Exercise directions: Leaving out every picture, copy the lines of the data exactly, from the first through the line containing "Amaryllidaceae & Allium, Narcissus".

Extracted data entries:
>>>>

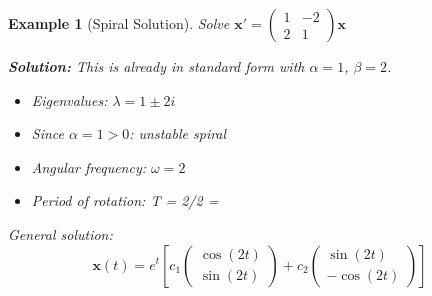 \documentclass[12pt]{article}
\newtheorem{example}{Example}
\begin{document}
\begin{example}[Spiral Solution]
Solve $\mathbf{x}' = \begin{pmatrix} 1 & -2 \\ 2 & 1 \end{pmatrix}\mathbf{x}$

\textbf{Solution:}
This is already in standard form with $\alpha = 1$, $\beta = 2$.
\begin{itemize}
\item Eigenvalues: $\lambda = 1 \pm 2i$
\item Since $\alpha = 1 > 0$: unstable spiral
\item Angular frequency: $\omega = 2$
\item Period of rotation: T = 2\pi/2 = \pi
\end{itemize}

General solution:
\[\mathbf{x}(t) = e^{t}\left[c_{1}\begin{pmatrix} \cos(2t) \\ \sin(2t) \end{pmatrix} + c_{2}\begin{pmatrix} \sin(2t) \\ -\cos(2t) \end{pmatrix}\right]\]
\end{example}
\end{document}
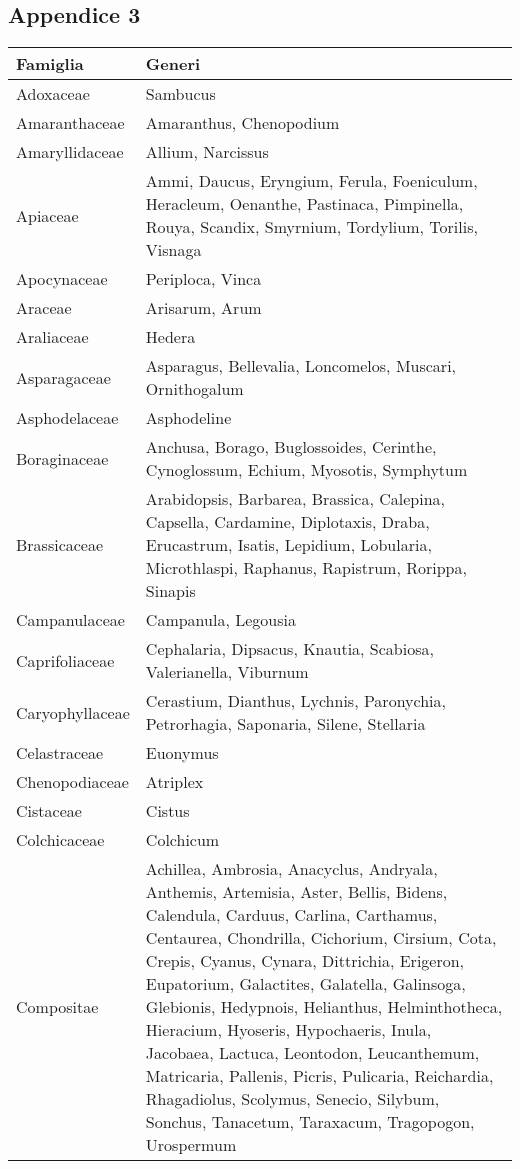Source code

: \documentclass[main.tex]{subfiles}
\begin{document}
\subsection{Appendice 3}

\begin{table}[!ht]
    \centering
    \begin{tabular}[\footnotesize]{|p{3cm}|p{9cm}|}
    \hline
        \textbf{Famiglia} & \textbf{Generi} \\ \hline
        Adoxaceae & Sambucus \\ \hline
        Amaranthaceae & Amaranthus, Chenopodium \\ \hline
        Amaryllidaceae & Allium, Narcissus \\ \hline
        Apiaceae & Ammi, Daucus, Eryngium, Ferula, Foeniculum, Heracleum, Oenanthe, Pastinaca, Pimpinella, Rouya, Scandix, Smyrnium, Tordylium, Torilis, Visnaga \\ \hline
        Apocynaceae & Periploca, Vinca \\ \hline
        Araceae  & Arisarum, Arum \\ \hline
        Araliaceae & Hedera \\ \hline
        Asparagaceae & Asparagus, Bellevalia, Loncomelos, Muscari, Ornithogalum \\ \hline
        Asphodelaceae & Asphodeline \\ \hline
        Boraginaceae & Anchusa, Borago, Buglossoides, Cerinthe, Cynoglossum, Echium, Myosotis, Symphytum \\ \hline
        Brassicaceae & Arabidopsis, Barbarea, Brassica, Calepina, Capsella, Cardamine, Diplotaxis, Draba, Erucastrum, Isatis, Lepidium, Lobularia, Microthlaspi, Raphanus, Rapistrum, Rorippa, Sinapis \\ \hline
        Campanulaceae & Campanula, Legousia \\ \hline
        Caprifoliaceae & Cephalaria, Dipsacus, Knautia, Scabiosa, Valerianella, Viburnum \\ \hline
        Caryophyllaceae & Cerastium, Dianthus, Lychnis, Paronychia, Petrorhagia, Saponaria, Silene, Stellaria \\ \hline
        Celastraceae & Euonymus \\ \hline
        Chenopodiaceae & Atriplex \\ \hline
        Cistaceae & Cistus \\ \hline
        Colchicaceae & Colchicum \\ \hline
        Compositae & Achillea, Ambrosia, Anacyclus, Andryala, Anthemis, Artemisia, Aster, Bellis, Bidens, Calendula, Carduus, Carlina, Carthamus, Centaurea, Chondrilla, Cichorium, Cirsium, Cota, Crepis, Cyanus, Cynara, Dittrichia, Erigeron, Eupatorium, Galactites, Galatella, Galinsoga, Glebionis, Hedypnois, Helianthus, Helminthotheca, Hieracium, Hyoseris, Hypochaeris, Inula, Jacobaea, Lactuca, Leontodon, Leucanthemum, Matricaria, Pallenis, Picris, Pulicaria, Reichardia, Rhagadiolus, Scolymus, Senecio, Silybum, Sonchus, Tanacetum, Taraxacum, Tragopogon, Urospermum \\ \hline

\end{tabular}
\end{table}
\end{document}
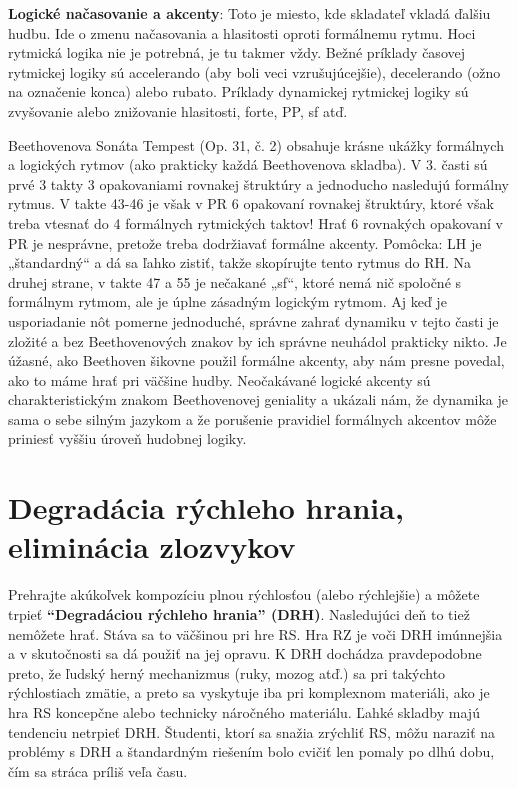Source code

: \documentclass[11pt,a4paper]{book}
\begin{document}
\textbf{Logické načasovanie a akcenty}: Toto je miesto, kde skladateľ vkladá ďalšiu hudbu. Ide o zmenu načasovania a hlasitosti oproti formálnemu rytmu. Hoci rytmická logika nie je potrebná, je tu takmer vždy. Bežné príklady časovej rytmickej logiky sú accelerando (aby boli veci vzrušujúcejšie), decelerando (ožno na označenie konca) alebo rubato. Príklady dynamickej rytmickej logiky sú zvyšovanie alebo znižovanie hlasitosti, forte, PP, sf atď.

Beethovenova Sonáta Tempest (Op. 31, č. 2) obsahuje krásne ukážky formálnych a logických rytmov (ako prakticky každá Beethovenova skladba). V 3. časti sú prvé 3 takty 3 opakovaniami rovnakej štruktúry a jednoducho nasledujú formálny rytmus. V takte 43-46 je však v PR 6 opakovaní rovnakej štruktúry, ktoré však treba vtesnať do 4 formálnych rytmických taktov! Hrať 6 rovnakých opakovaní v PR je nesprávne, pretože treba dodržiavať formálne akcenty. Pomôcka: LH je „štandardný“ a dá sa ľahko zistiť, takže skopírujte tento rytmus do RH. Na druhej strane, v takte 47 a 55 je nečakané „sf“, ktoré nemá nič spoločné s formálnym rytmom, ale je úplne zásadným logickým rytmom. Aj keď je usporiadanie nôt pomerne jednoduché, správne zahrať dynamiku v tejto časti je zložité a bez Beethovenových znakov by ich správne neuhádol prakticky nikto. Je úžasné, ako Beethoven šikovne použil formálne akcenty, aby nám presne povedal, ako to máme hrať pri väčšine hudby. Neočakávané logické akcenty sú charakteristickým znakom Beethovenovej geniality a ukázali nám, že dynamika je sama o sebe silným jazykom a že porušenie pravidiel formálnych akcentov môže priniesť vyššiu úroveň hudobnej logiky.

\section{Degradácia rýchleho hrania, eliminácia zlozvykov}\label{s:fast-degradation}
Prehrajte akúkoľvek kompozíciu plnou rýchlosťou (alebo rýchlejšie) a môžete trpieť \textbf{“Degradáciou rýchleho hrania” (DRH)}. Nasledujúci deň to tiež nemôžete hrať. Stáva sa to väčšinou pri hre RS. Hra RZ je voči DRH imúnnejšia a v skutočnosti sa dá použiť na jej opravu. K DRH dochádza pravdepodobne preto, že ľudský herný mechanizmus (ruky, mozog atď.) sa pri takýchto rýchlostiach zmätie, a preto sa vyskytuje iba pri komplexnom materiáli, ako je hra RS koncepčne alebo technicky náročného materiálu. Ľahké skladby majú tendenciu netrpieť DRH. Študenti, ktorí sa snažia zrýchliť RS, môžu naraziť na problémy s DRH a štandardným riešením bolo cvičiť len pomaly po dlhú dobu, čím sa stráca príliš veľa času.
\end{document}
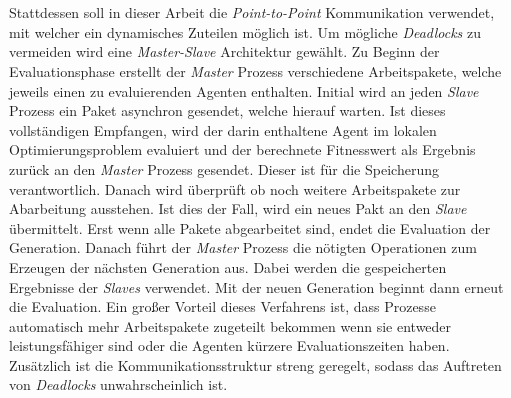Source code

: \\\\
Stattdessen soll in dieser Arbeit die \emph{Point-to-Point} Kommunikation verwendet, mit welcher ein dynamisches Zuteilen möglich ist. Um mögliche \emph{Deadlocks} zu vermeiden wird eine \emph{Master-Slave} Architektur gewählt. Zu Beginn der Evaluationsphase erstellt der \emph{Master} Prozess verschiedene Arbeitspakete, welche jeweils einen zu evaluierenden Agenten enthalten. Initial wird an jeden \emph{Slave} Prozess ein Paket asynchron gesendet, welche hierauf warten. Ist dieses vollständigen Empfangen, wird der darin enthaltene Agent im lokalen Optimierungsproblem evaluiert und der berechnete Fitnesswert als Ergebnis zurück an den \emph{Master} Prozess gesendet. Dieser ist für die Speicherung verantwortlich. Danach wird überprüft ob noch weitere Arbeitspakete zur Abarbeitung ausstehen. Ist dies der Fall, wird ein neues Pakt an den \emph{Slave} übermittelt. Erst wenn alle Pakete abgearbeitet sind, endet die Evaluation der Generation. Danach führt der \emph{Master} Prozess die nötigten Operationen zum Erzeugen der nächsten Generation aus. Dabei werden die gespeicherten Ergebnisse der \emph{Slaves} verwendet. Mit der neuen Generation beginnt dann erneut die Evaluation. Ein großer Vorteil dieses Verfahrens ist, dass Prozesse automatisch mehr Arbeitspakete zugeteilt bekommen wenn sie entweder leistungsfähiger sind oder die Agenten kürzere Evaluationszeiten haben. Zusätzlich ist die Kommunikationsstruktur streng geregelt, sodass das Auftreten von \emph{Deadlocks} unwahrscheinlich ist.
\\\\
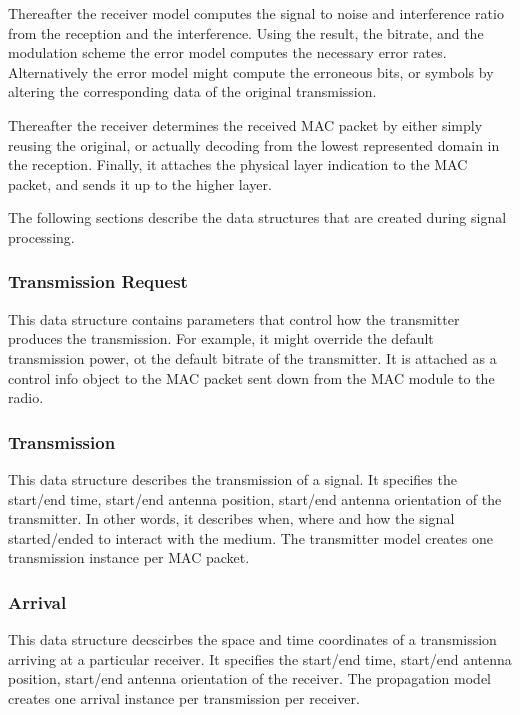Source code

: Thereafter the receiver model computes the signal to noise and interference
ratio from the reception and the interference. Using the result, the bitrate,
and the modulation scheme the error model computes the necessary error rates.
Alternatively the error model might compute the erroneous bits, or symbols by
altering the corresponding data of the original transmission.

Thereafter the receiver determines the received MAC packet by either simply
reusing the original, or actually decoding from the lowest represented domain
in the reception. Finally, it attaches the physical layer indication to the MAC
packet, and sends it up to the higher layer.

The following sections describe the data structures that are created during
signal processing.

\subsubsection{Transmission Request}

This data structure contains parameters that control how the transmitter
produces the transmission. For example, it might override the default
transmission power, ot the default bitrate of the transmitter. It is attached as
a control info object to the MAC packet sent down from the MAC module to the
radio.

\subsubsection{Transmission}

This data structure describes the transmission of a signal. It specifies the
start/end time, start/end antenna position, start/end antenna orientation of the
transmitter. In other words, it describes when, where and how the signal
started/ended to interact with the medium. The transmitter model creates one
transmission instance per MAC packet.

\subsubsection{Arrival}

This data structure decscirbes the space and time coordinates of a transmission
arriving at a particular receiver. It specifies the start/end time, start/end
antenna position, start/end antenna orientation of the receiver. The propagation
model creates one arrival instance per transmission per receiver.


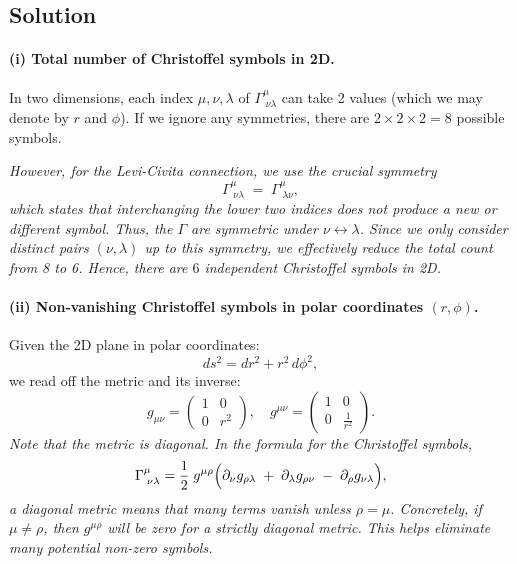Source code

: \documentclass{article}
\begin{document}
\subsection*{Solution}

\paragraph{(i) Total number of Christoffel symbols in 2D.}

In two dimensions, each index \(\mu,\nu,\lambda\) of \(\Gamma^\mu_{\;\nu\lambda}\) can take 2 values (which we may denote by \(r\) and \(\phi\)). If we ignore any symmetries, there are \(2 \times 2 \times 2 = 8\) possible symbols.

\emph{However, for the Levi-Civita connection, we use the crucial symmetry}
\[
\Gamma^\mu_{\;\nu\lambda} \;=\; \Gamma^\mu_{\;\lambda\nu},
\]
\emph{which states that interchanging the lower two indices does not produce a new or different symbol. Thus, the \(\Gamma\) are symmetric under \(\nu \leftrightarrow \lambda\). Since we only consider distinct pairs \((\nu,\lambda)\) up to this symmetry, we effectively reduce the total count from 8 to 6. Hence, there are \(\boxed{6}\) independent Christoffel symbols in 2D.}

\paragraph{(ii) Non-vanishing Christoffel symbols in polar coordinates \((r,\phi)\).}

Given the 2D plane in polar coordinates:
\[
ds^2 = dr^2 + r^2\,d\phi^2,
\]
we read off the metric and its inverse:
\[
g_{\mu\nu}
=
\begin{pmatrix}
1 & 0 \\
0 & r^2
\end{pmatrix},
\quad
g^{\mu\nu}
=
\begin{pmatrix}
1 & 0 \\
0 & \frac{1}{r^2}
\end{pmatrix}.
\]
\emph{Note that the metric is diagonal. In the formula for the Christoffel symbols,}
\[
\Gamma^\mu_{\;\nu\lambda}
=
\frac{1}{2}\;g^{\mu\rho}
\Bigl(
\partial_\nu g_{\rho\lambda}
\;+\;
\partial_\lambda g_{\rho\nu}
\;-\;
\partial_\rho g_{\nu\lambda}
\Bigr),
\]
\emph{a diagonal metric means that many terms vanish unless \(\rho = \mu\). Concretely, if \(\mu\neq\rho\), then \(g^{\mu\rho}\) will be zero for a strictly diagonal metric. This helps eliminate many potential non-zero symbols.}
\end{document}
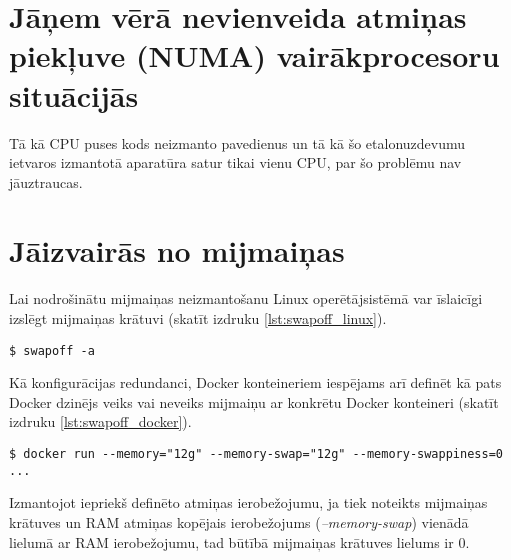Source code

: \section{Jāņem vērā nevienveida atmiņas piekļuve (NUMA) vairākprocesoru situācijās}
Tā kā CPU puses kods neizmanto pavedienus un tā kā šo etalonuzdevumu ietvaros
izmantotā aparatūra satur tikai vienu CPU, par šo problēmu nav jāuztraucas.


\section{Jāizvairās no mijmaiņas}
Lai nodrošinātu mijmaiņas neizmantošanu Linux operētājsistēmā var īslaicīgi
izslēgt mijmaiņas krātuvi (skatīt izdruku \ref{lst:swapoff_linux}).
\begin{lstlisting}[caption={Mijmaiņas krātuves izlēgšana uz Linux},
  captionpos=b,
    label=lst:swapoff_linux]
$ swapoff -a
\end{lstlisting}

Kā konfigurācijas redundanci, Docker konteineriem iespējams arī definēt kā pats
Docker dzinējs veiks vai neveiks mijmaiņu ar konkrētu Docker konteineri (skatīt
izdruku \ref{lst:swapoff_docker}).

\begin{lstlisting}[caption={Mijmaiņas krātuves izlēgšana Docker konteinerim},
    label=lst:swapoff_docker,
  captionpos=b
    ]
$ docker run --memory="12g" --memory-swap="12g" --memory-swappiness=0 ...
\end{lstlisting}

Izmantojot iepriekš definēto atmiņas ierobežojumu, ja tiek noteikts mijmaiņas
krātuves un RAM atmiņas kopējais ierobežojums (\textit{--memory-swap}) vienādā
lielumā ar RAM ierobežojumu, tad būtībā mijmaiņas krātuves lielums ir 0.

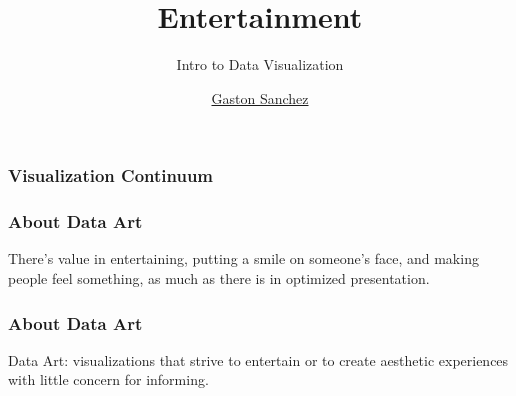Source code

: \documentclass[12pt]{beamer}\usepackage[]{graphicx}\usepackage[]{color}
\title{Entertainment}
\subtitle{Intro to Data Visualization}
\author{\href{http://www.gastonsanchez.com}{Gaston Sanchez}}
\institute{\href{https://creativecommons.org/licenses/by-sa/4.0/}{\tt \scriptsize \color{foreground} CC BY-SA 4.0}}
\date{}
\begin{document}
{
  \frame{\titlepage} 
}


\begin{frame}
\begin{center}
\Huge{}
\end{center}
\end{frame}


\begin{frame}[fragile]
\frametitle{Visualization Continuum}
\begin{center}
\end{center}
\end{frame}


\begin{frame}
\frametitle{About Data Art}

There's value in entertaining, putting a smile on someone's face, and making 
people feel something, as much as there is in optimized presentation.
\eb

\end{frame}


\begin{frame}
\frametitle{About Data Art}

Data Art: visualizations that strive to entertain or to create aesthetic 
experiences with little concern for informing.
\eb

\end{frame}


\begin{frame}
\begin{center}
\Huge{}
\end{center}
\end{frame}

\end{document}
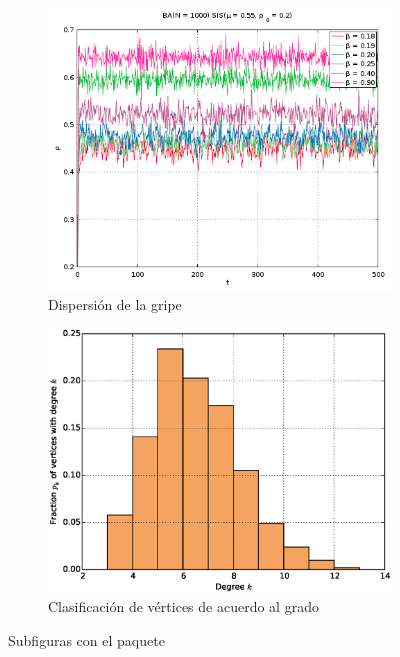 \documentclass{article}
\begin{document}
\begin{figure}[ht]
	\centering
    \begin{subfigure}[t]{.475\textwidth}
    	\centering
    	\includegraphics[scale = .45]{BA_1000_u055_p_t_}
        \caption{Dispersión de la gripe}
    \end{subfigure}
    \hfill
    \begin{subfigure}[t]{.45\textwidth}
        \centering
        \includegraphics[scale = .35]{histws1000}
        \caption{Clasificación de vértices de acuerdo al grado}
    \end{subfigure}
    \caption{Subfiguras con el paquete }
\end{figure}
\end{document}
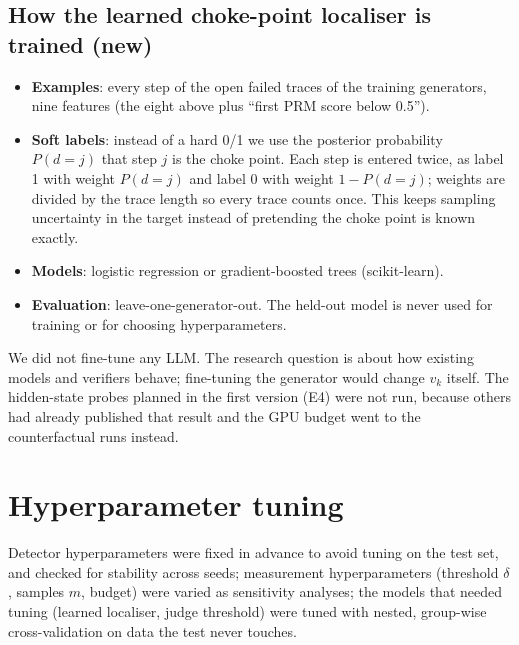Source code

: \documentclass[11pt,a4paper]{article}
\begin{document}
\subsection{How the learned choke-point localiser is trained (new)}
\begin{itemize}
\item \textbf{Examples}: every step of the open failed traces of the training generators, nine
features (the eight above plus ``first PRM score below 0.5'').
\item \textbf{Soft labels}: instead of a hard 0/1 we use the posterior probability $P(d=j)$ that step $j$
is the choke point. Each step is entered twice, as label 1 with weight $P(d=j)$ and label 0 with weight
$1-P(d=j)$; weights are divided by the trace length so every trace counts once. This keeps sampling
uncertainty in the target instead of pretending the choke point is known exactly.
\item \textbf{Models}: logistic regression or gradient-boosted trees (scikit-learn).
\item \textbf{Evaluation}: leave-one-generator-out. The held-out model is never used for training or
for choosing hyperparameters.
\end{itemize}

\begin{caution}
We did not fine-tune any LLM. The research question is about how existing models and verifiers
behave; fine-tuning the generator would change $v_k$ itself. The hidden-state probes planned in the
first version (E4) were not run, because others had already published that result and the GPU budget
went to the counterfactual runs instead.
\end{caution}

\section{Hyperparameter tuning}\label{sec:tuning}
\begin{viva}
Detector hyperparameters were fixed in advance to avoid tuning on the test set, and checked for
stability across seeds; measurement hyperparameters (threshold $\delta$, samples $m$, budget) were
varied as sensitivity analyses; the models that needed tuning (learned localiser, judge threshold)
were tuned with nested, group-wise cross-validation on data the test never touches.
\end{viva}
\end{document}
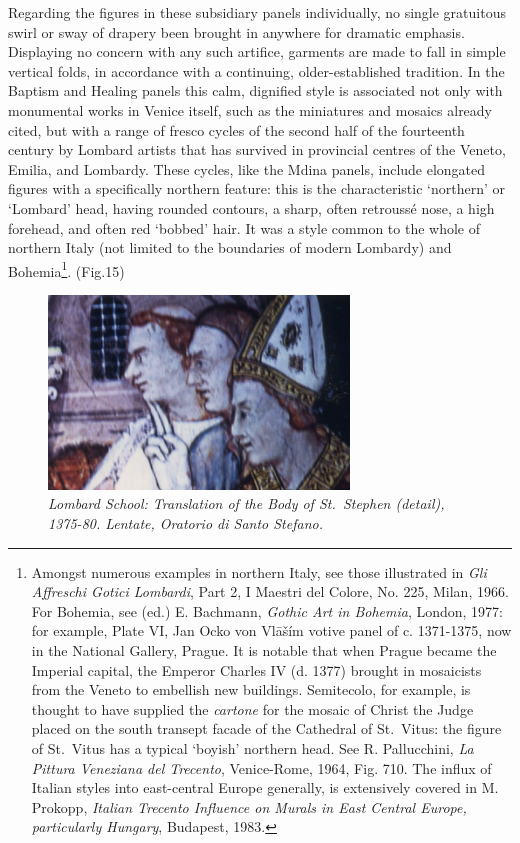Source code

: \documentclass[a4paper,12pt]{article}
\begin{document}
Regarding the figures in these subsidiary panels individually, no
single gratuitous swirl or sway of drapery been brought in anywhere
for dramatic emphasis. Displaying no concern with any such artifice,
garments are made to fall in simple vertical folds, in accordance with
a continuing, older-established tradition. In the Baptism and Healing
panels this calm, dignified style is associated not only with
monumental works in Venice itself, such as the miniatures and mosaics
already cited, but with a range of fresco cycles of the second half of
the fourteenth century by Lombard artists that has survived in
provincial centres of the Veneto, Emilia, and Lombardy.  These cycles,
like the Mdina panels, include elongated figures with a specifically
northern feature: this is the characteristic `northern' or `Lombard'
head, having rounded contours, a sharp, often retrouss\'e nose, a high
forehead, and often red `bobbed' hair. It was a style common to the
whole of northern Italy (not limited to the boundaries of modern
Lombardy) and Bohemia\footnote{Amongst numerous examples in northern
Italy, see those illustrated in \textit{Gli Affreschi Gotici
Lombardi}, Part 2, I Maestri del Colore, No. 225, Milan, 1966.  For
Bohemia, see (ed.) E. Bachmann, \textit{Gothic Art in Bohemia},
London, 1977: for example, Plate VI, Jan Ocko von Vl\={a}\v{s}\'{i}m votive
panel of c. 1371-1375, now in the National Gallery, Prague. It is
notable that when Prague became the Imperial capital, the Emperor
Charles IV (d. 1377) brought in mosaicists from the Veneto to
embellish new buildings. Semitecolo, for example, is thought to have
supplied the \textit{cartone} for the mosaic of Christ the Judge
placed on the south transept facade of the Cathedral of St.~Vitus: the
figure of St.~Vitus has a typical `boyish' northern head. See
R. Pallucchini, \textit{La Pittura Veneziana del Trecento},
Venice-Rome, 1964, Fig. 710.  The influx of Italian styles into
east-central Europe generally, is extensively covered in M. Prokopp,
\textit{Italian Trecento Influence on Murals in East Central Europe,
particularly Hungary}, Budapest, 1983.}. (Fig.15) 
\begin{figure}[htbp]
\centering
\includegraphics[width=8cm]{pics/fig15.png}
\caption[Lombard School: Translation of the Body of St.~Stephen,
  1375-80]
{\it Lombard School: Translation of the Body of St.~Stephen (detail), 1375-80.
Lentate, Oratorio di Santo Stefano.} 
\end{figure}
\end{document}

<<<<

Answer:
 \documentclass[12pt]{article}
\newtheorem{example}{Example}
\begin{document}
\begin{example}[Spiral Solution]
Solve $\mathbf{x}' = \begin{pmatrix} 1 & -2 \\ 2 & 1 \end{pmatrix}\mathbf{x}$

\textbf{Solution:}
This is already in standard form with $\alpha = 1$, $\beta = 2$.
\begin{itemize}
\item Eigenvalues: $\lambda = 1 \pm 2i$
\item Since $\alpha = 1 > 0$: unstable spiral
\item Angular frequency: $\omega = 2$
\item Period of rotation: T = 2\pi/2 = \pi
\end{itemize}

General solution:
\[\mathbf{x}(t) = e^{t}\left[c_{1}\begin{pmatrix} \cos(2t) \\ \sin(2t) \end{pmatrix} + c_{2}\begin{pmatrix} \sin(2t) \\ -\cos(2t) \end{pmatrix}\right]\]
\end{example}
\end{document}
Source code

: \documentclass[main.tex]{subfiles}
\begin{document}
\subsection{Appendice 3}

\begin{table}[!ht]
    \centering
    \begin{tabular}[\footnotesize]{|p{3cm}|p{9cm}|}
    \hline
        \textbf{Famiglia} & \textbf{Generi} \\ \hline
        Adoxaceae & Sambucus \\ \hline
        Amaranthaceae & Amaranthus, Chenopodium \\ \hline
        Amaryllidaceae & Allium, Narcissus \\ \hline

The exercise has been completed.